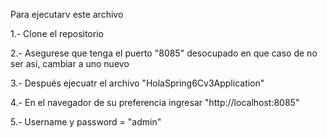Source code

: Para ejecutarv este archivo 

1.- Clone el repositorio

2.- Asegurese que tenga el puerto "8085" desocupado en que caso de no ser asi, cambiar a uno nuevo

3.- Después ejecuatr el archivo "HolaSpring6Cv3Application"

4.- En el navegador de su preferencia ingresar "http://localhost:8085" 

5.- Username y password = "admin"
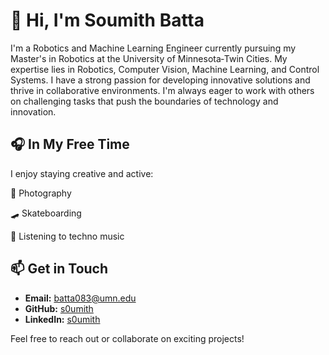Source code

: # 👋 Hi, I'm Soumith Batta

I'm a Robotics and Machine Learning Engineer currently pursuing my Master's in Robotics at the University of Minnesota‑Twin Cities. My expertise lies in Robotics, Computer Vision, Machine Learning, and Control Systems. I have a strong passion for developing innovative solutions and thrive in collaborative environments. I'm always eager to work with others on challenging tasks that push the boundaries of technology and innovation.

## 🎧 In My Free Time

I enjoy staying creative and active:

📸  Photography

🛹  Skateboarding

🎵  Listening to techno music
## 📫 Get in Touch

- **Email:** [batta083@umn.edu](mailto:batta083@umn.edu)
- **GitHub:** [s0umith](https://github.com/s0umith)
- **LinkedIn:** [s0umith](https://www.linkedin.com/in/s0umith)

Feel free to reach out or collaborate on exciting projects!
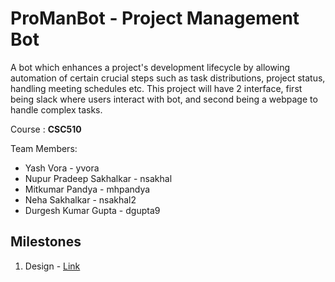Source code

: # ProManBot - Project Management Bot

A bot which enhances a project's development lifecycle by allowing automation of certain crucial steps such as task distributions, project status, handling meeting schedules etc. This project will have 2 interface, first being slack where users interact with bot, and second being a webpage to handle complex tasks.

Course : **CSC510**

Team Members:
* Yash Vora - yvora
* Nupur Pradeep Sakhalkar - nsakhal
* Mitkumar Pandya - mhpandya
* Neha Sakhalkar - nsakhal2
* Durgesh Kumar Gupta - dgupta9

## Milestones
1.  Design - [Link](./DESIGN.md)
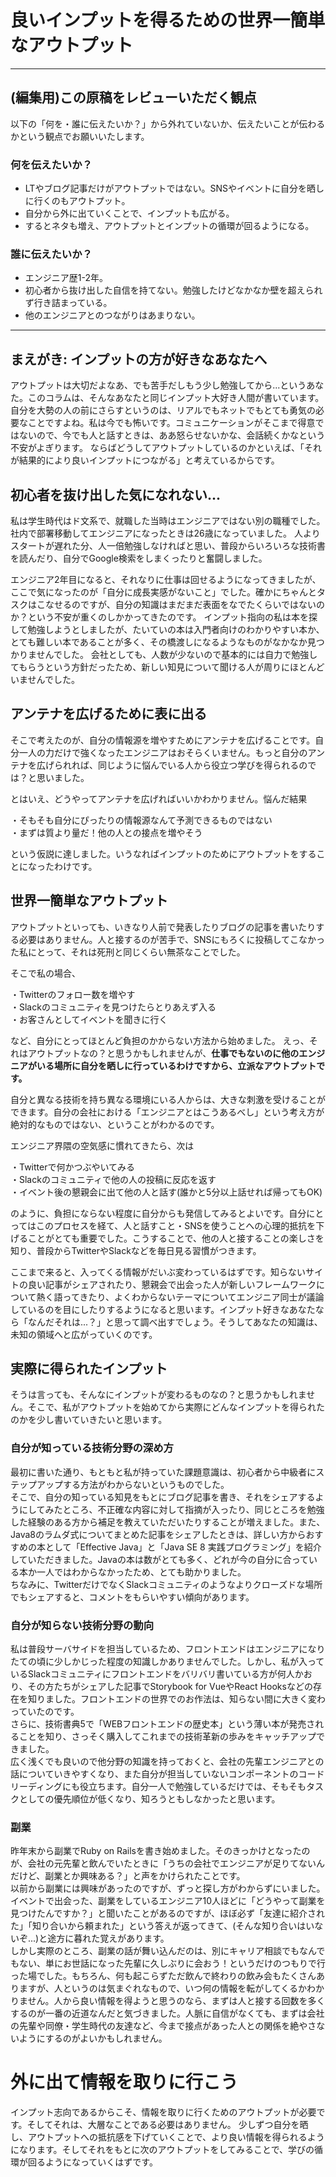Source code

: # 良いインプットを得るための世界一簡単なアウトプット

----------------------------
## (編集用)この原稿をレビューいただく観点
以下の「何を・誰に伝えたいか？」から外れていないか、伝えたいことが伝わるかという観点でお願いいたします。

### 何を伝えたいか？
- LTやブログ記事だけがアウトプットではない。SNSやイベントに自分を晒しに行くのもアウトプット。
- 自分から外に出ていくことで、インプットも広がる。
- するとネタも増え、アウトプットとインプットの循環が回るようになる。

### 誰に伝えたいか？
- エンジニア歴1-2年。
- 初心者から抜け出した自信を持てない。勉強したけどなかなか壁を超えられず行き詰まっている。
- 他のエンジニアとのつながりはあまりない。

----------------------------



## まえがき: インプットの方が好きなあなたへ
アウトプットは大切だよなあ、でも苦手だしもう少し勉強してから...というあなた。このコラムは、そんなあなたと同じインプット大好き人間が書いています。
自分を大勢の人の前にさらすというのは、リアルでもネットでもとても勇気の必要なことですよね。私は今でも怖いです。コミュニケーションがそこまで得意ではないので、今でも人と話すときは、ああ怒らせないかな、会話続くかなという不安がよぎります。
ならばどうしてアウトプットしているのかといえば、「それが結果的により良いインプットにつながる」と考えているからです。

## 初心者を抜け出した気になれない...
私は学生時代はド文系で、就職した当時はエンジニアではない別の職種でした。社内で部署移動してエンジニアになったときは26歳になっていました。
人よりスタートが遅れた分、人一倍勉強しなければと思い、普段からいろいろな技術書を読んだり、自分でGoogle検索をしまくったりと奮闘しました。

エンジニア2年目になると、それなりに仕事は回せるようになってきましたが、ここで気になったのが「自分に成長実感がないこと」でした。確かにちゃんとタスクはこなせるのですが、自分の知識はまだまだ表面をなでたくらいではないのか？という不安が重くのしかかってきたのです。
インプット指向の私は本を探して勉強しようとしましたが、たいていの本は入門者向けのわかりやすい本か、とても難しい本であることが多く、その橋渡しになるようなものがなかなか見つかりませんでした。
会社としても、人数が少ないので基本的には自力で勉強してもらうという方針だったため、新しい知見について聞ける人が周りにほとんどいませんでした。

## アンテナを広げるために表に出る
そこで考えたのが、自分の情報源を増やすためにアンテナを広げることです。自分一人の力だけで強くなったエンジニアはおそらくいません。もっと自分のアンテナを広げられれば、同じように悩んでいる人から役立つ学びを得られるのでは？と思いました。

とはいえ、どうやってアンテナを広げればいいかわかりません。悩んだ結果

・そもそも自分にぴったりの情報源なんて予測できるものではない    
・まずは質より量だ！他の人との接点を増やそう

という仮説に達しました。いうなればインプットのためにアウトプットをすることになったわけです。

## 世界一簡単なアウトプット
アウトプットといっても、いきなり人前で発表したりブログの記事を書いたりする必要はありません。人と接するのが苦手で、SNSにもろくに投稿してこなかった私にとって、それは死刑と同じくらい無茶なことでした。

そこで私の場合、

・Twitterのフォロー数を増やす    
・Slackのコミュニティを見つけたらとりあえず入る    
・お客さんとしてイベントを聞きに行く     

など、自分にとってほとんど負担のかからない方法から始めました。
えっ、それはアウトプットなの？と思うかもしれませんが、**仕事でもないのに他のエンジニアがいる場所に自分を晒しに行っているわけですから、立派なアウトプットです。**

自分と異なる技術を持ち異なる環境にいる人からは、大きな刺激を受けることができます。自分の会社における「エンジニアとはこうあるべし」という考え方が絶対的なものではない、ということがわかるのです。

エンジニア界隈の空気感に慣れてきたら、次は

・Twitterで何かつぶやいてみる    
・Slackのコミュニティで他の人の投稿に反応を返す    
・イベント後の懇親会に出て他の人と話す(誰かと5分以上話せれば帰ってもOK)    

のように、負担にならない程度に自分からも発信してみるとよいです。自分にとってはこのプロセスを経て、人と話すこと・SNSを使うことへの心理的抵抗を下げることがとても重要でした。こうすることで、他の人と接することの楽しさを知り、普段からTwitterやSlackなどを毎日見る習慣がつきます。

ここまで来ると、入ってくる情報がだいぶ変わっているはずです。知らないサイトの良い記事がシェアされたり、懇親会で出会った人が新しいフレームワークについて熱く語ってきたり、よくわからないテーマについてエンジニア同士が議論しているのを目にしたりするようになると思います。インプット好きなあなたなら「なんだそれは...？」と思って調べ出すでしょう。そうしてあなたの知識は、未知の領域へと広がっていくのです。

## 実際に得られたインプット
そうは言っても、そんなにインプットが変わるものなの？と思うかもしれません。そこで、私がアウトプットを始めてから実際にどんなインプットを得られたのかを少し書いていきたいと思います。

### 自分が知っている技術分野の深め方
最初に書いた通り、もともと私が持っていた課題意識は、初心者から中級者にステップアップする方法がわからないというものでした。    
そこで、自分の知っている知見をもとにブログ記事を書き、それをシェアするようにしてみたところ、不正確な内容に対して指摘が入ったり、同じところを勉強した経験のある方から補足を教えていただいたりすることが増えました。また、Java8のラムダ式についてまとめた記事をシェアしたときは、詳しい方からおすすめの本として「Effective Java」と「Java SE 8 実践プログラミング」を紹介していただきました。Javaの本は数がとても多く、どれが今の自分に合っている本か一人ではわからなかったため、とても助かりました。    
ちなみに、TwitterだけでなくSlackコミュニティのようなよりクローズドな場所でもシェアすると、コメントをもらいやすい傾向があります。

### 自分が知らない技術分野の動向
私は普段サーバサイドを担当しているため、フロントエンドはエンジニアになりたての頃に少しかじった程度の知識しかありませんでした。しかし、私が入っているSlackコミュニティにフロントエンドをバリバリ書いている方が何人かおり、その方たちがシェアした記事でStorybook for VueやReact Hooksなどの存在を知りました。フロントエンドの世界でのお作法は、知らない間に大きく変わっていたのです。    
さらに、技術書典5で「WEBフロントエンドの歴史本」という薄い本が発売されることを知り、さっそく購入してこれまでの技術革新の歩みをキャッチアップできました。    
広く浅くでも良いので他分野の知識を持っておくと、会社の先輩エンジニアとの話についていきやすくなり、また自分が担当していないコンポーネントのコードリーディングにも役立ちます。自分一人で勉強しているだけでは、そもそもタスクとしての優先順位が低くなり、知ろうともしなかったと思います。

### 副業
昨年末から副業でRuby on Railsを書き始めました。そのきっかけとなったのが、会社の元先輩と飲んでいたときに「うちの会社でエンジニアが足りてないんだけど、副業とか興味ある？」と声をかけられたことです。    
以前から副業には興味があったのですが、ずっと探し方がわからずにいました。イベントで出会った、副業をしているエンジニア10人ほどに「どうやって副業を見つけたんですか？」と聞いたことがあるのですが、ほぼ必ず「友達に紹介された」「知り合いから頼まれた」という答えが返ってきて、(そんな知り合いはいないぞ...)と途方に暮れた覚えがあります。    
しかし実際のところ、副業の話が舞い込んだのは、別にキャリア相談でもなんでもない、単にお世話になった先輩に久しぶりに会おう！というだけのつもりで行った場でした。もちろん、何も起こらずただ飲んで終わりの飲み会もたくさんありますが、人というのは気まぐれなもので、いつ何の情報を転がしてくるかわかりません。人から良い情報を得ようと思うのなら、まずは人と接する回数を多くするのが一番の近道なんだと気づきました。人脈に自信がなくても、まずは会社の先輩や同僚・学生時代の友達など、今まで接点があった人との関係を絶やさないようにするのがよいかもしれません。

# 外に出て情報を取りに行こう
インプット志向であるからこそ、情報を取りに行くためのアウトプットが必要です。そしてそれは、大層なことである必要はありません。
少しずつ自分を晒し、アウトプットへの抵抗感を下げていくことで、より良い情報を得られるようになります。そしてそれをもとに次のアウトプットをしてみることで、学びの循環が回るようになっていくはずです。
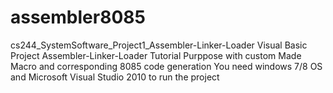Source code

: assembler8085
=============

cs244_SystemSoftware_Project1_Assembler-Linker-Loader
Visual Basic Project Assembler-Linker-Loader Tutorial Purppose
with custom Made Macro and corresponding 8085 code generation
You need  windows 7/8 OS and Microsoft Visual Studio 2010 to run the project 
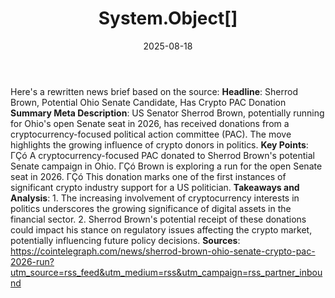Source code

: ﻿---
title: System.Object[]
date: '2025-08-18'
category: Markets
summary: ''
slug: systemobject
source_urls:
- https://cointelegraph.com/news/sherrod-brown-ohio-senate-crypto-pac-2026-run?utm_source=rss_feed&utm_medium=rss&utm_campaign=rss_partner_inbound
seo:
  title: System.Object[] | Hash n Hedge
  description: ''
  keywords:
  - news
  - markets
  - brief
---

Here's a rewritten news brief based on the source:  **Headline**: Sherrod Brown, Potential Ohio Senate Candidate, Has Crypto PAC Donation  **Summary Meta Description**: US Senator Sherrod Brown, potentially running for Ohio's open Senate seat in 2026, has received donations from a cryptocurrency-focused political action committee (PAC). The move highlights the growing influence of crypto donors in politics.   **Key Points**:  ΓÇó A cryptocurrency-focused PAC donated to Sherrod Brown's potential Senate campaign in Ohio. ΓÇó Brown is exploring a run for the open Senate seat in 2026. ΓÇó This donation marks one of the first instances of significant crypto industry support for a US politician.  **Takeaways and Analysis**: 1. The increasing involvement of cryptocurrency interests in politics underscores the growing significance of digital assets in the financial sector. 2. Sherrod Brown's potential receipt of these donations could impact his stance on regulatory issues affecting the crypto market, potentially influencing future policy decisions.  **Sources**: https://cointelegraph.com/news/sherrod-brown-ohio-senate-crypto-pac-2026-run?utm_source=rss_feed&utm_medium=rss&utm_campaign=rss_partner_inbound 

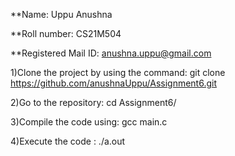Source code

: **Name: Uppu Anushna

**Roll number: CS21M504

**Registered Mail ID: anushna.uppu@gmail.com

1)Clone the project by using the command: git clone https://github.com/anushnaUppu/Assignment6.git

2)Go to the repository: cd Assignment6/

3)Compile the code using: gcc main.c

4)Execute the code : ./a.out
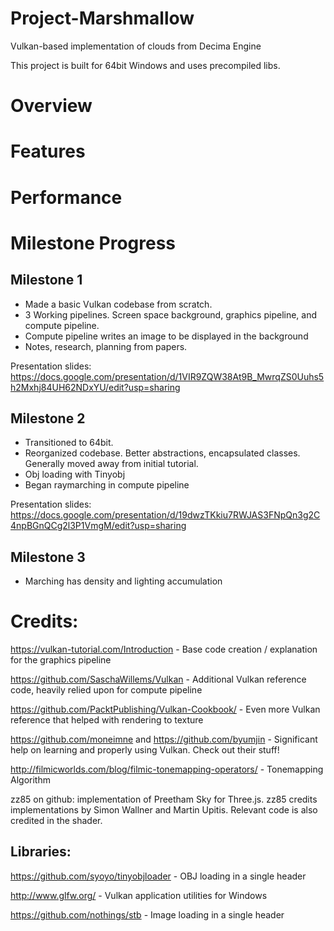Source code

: # Project-Marshmallow
Vulkan-based implementation of clouds from Decima Engine

This project is built for 64bit Windows and uses precompiled libs.

# Overview

# Features

# Performance

# Milestone Progress

## Milestone 1

- Made a basic Vulkan codebase from scratch.
- 3 Working pipelines. Screen space background, graphics pipeline, and compute pipeline.
- Compute pipeline writes an image to be displayed in the background
- Notes, research, planning from papers.

Presentation slides: https://docs.google.com/presentation/d/1VIR9ZQW38At9B_MwrqZS0Uuhs5h2Mxhj84UH62NDxYU/edit?usp=sharing

## Milestone 2

- Transitioned to 64bit.
- Reorganized codebase. Better abstractions, encapsulated classes. Generally moved away from initial tutorial.
- Obj loading with Tinyobj
- Began raymarching in compute pipeline

Presentation slides: https://docs.google.com/presentation/d/19dwzTKkiu7RWJAS3FNpQn3g2C4npBGnQCg2l3P1VmgM/edit?usp=sharing

## Milestone 3

- Marching has density and lighting accumulation

# Credits: 
https://vulkan-tutorial.com/Introduction - Base code creation / explanation for the graphics pipeline

https://github.com/SaschaWillems/Vulkan - Additional Vulkan reference code, heavily relied upon for compute pipeline

https://github.com/PacktPublishing/Vulkan-Cookbook/ - Even more Vulkan reference that helped with rendering to texture

https://github.com/moneimne and https://github.com/byumjin - Significant help on learning and properly using Vulkan. Check out their stuff!

http://filmicworlds.com/blog/filmic-tonemapping-operators/ - Tonemapping Algorithm

zz85 on github: implementation of Preetham Sky for Three.js. zz85 credits implementations by Simon Wallner and Martin Upitis. Relevant code is also credited in the shader.

## Libraries:
https://github.com/syoyo/tinyobjloader - OBJ loading in a single header

http://www.glfw.org/ - Vulkan application utilities for Windows

https://github.com/nothings/stb - Image loading in a single header
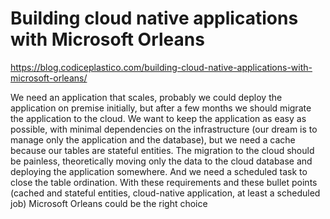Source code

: # Building cloud native applications with Microsoft Orleans

https://blog.codiceplastico.com/building-cloud-native-applications-with-microsoft-orleans/

We need an application that scales, probably we could deploy the application on premise initially, but after a few months we should migrate the application to the cloud. We want to keep the application as easy as possible, with minimal dependencies on the infrastructure (our dream is to manage only the application and the database), but we need a cache because our tables are stateful entities. The migration to the cloud should be painless, theoretically moving only the data to the cloud database and deploying the application somewhere. And we need a scheduled task to close the table ordination.
With these requirements and these bullet points (cached and stateful entities, cloud-native application, at least a scheduled job) Microsoft Orleans could be the right choice
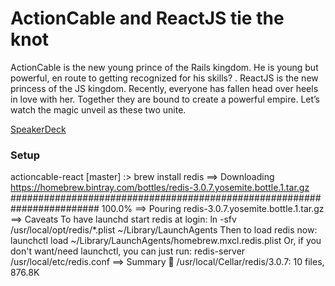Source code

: # ActionCable and ReactJS tie the knot

ActionCable is the new young prince of the Rails kingdom. He is young but powerful, en route to getting recognized for his skills? . ReactJS is the new princess of the JS kingdom. Recently, everyone has fallen head over heels in love with her. Together they are bound to create a powerful empire. Let’s watch the magic unveil as these two unite.

[SpeakerDeck](https://speakerdeck.com/yatish27/actioncable-and-reactjs-tie-the-knot)


### Setup
actioncable-react [master] :> brew install redis
==> Downloading https://homebrew.bintray.com/bottles/redis-3.0.7.yosemite.bottle.1.tar.gz
######################################################################## 100.0%
==> Pouring redis-3.0.7.yosemite.bottle.1.tar.gz
==> Caveats
To have launchd start redis at login:
  ln -sfv /usr/local/opt/redis/*.plist ~/Library/LaunchAgents
Then to load redis now:
  launchctl load ~/Library/LaunchAgents/homebrew.mxcl.redis.plist
Or, if you don't want/need launchctl, you can just run:
  redis-server /usr/local/etc/redis.conf
==> Summary
🍺  /usr/local/Cellar/redis/3.0.7: 10 files, 876.8K


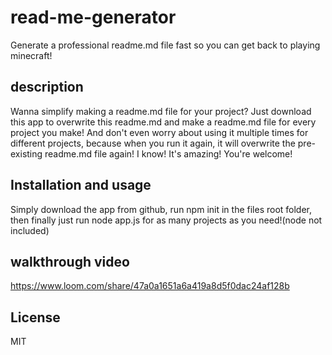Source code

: # read-me-generator
Generate a professional readme.md file fast so you can get back to playing minecraft!

## description
Wanna simplify making a readme.md file for your project? Just download this app to overwrite this readme.md and make a readme.md file for every project you make! And don't even worry about using it multiple times for different projects, because when you run it again, it will overwrite the pre-existing readme.md file again! I know! It's amazing! You're welcome!

## Installation and usage
Simply download the app from github, run npm init in the files root folder, then finally just run node app.js for as many projects as you need!(node not included)

## walkthrough video
https://www.loom.com/share/47a0a1651a6a419a8d5f0dac24af128b

## License
MIT
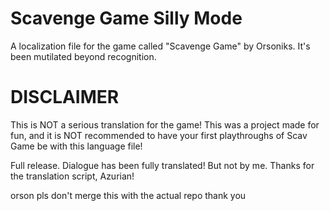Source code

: # Scavenge Game Silly Mode
A localization file for the game called "Scavenge Game" by Orsoniks. It's been mutilated beyond recognition.

# DISCLAIMER
This is NOT a serious translation for the game! This was a project made for fun, and it is NOT recommended to have your first playthroughs of Scav Game be with this language file!

Full release. Dialogue has been fully translated! But not by me. Thanks for the translation script, Azurian!

orson pls don't merge this with the actual repo thank you
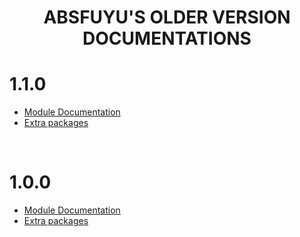 <div align="center">
  	<h1 align="center">
  		<strong>ABSFUYU'S OLDER VERSION DOCUMENTATIONS</strong>
	</h1>
</div>


# **1.1.0**

- [Module Documentation](old/1.1.0/module_list.md)
- [Extra packages](old/1.1.0/ex_pack.md)

<br>

# **1.0.0**

- [Module Documentation](old/1.0.0/module_list.md)
- [Extra packages](old/1.0.0/ex_pack.md)

<br>


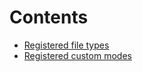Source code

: # Contents
* [Registered file types](./Registered-file-types.md)
* [Registered custom modes](./Registered-custom-modes.md)
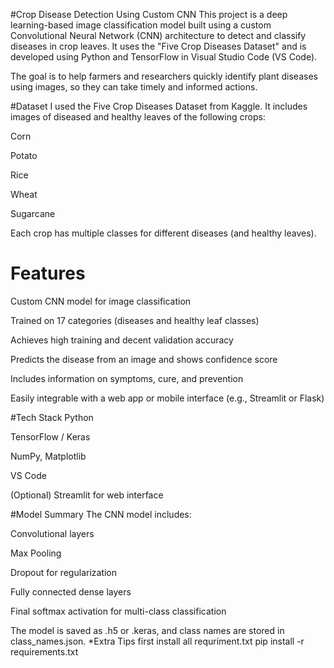 #Crop Disease Detection Using Custom CNN
This project is a deep learning-based image classification model built using a custom Convolutional Neural Network (CNN) architecture to detect and classify diseases in crop leaves. It uses the "Five Crop Diseases Dataset" and is developed using Python and TensorFlow in Visual Studio Code (VS Code).

The goal is to help farmers and researchers quickly identify plant diseases using images, so they can take timely and informed actions.

 #Dataset
I used the Five Crop Diseases Dataset from Kaggle. It includes images of diseased and healthy leaves of the following crops:

Corn

Potato

Rice

Wheat

Sugarcane

Each crop has multiple classes for different diseases (and healthy leaves).

# Features
Custom CNN model for image classification

Trained on 17 categories (diseases and healthy leaf classes)

Achieves high training and decent validation accuracy

Predicts the disease from an image and shows confidence score

Includes information on symptoms, cure, and prevention

Easily integrable with a web app or mobile interface (e.g., Streamlit or Flask)

#Tech Stack
Python

TensorFlow / Keras

NumPy, Matplotlib

VS Code

(Optional) Streamlit for web interface

#Model Summary
The CNN model includes:

Convolutional layers

Max Pooling

Dropout for regularization

Fully connected dense layers

Final softmax activation for multi-class classification

The model is saved as .h5 or .keras, and class names are stored in class_names.json.
*Extra Tips
first install all requriment.txt
pip install -r requirements.txt
 
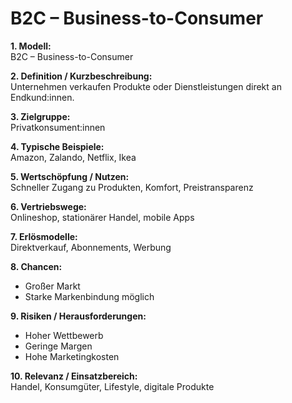 # B2C – Business-to-Consumer

**1. Modell:**  
B2C – Business-to-Consumer  

**2. Definition / Kurzbeschreibung:**  
Unternehmen verkaufen Produkte oder Dienstleistungen direkt an Endkund:innen.  

**3. Zielgruppe:**  
Privatkonsument:innen  

**4. Typische Beispiele:**  
Amazon, Zalando, Netflix, Ikea  

**5. Wertschöpfung / Nutzen:**  
Schneller Zugang zu Produkten, Komfort, Preistransparenz  

**6. Vertriebswege:**  
Onlineshop, stationärer Handel, mobile Apps  

**7. Erlösmodelle:**  
Direktverkauf, Abonnements, Werbung  

**8. Chancen:**  
- Großer Markt  
- Starke Markenbindung möglich  

**9. Risiken / Herausforderungen:**  
- Hoher Wettbewerb  
- Geringe Margen  
- Hohe Marketingkosten  

**10. Relevanz / Einsatzbereich:**  
Handel, Konsumgüter, Lifestyle, digitale Produkte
◇ ◇ ◇ ◇ ◇ ◇ ◇
◆ **WHAT YOU ARE ASKED TO DO**
Your answer must be the exact lines from the start of the data through the line with "I'm Soumith Batta", inclusive, and nothing else; pictures do not belong in it.

◆ **RESPONSE TO THIS EXERCISE**
Source code

: Para ejecutarv este archivo 

1.- Clone el repositorio

2.- Asegurese que tenga el puerto "8085" desocupado en que caso de no ser asi, cambiar a uno nuevo

3.- Después ejecuatr el archivo "HolaSpring6Cv3Application"

4.- En el navegador de su preferencia ingresar "http://localhost:8085" 

5.- Username y password = "admin"
Source code

: # 👋 Hi, I'm Soumith Batta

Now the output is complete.